BGP tracking can be used to adjust the interval between peer unreachability discovery and connection interruption. This suppresses BGP peer relationship flapping caused by route flapping and improves BGP network stability.
BGP can be configured to detect peer relationship status changes in order to implement rapid BGP convergence. BFD, however, needs to be configured on the entire network, and has poor extensibility. If BFD cannot be deployed on a device to detect BGP peer relationship status, BGP tracking can be enabled on the device to quickly detect link or peer unreachability, implementing rapid network convergence.
bgp { as-number-plain | as-number-dot }
peer { group-name | ipv4-address } tracking [ delay delay-time ]

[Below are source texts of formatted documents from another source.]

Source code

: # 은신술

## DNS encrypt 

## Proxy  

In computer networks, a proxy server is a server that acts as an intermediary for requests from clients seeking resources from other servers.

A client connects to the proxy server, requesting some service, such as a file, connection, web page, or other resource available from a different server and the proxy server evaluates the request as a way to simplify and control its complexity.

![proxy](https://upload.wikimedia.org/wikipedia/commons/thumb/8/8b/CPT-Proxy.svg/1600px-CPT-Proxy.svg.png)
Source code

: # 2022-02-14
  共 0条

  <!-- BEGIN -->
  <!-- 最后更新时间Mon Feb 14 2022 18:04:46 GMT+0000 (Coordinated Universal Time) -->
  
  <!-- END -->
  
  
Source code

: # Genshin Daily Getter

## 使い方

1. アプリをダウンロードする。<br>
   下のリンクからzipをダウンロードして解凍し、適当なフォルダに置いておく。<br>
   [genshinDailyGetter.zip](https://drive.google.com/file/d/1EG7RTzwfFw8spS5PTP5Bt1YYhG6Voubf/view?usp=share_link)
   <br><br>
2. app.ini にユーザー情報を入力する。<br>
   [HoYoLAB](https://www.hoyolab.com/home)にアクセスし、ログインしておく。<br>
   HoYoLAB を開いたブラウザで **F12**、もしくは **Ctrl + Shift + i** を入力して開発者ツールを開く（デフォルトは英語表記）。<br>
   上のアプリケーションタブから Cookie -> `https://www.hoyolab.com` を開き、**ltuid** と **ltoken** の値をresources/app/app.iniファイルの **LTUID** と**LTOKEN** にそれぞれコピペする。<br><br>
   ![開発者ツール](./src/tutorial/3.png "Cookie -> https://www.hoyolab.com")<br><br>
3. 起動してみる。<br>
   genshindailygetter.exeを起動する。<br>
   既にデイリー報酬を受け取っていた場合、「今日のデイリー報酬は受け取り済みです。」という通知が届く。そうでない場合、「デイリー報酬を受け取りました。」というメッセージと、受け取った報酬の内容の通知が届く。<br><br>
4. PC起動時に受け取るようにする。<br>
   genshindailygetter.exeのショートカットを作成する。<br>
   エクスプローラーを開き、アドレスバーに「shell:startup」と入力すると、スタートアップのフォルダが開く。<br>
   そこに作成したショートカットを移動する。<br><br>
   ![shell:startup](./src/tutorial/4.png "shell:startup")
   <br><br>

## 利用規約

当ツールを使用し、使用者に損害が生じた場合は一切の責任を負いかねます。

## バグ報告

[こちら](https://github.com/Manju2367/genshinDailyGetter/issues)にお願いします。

By default, BGP peer tracking is disabled.
ipv4-address specifies the address of a peer. group-name specifies the name of a peer group. BGP tracking configured on a peer takes precedence over BGP peer tracking configured on the peer group of this peer.
If delay-time is not specified, the default delay (0 seconds) is used. This means that a BGP device tears down the connection with a peer immediately after detecting the peer unreachable.
A proper delay-time value can ensure network stability.
If an IBGP peer relationship is established based on an IGP route, the delay-time values set on BGP peers must be greater than the IGP route convergence time. Otherwise, if IGP route flapping occurs, the BGP peer relationship will be interrupted before network convergence is complete.
IGP GR is configured and a BGP peer relationship is established based on an IGP route. If a device becomes faulty and performs an active/standby switchover, the IGP will not delete routes received by the device. As a result, the BGP peer relationship will not be interrupted, even through BGP tracking does not take effect.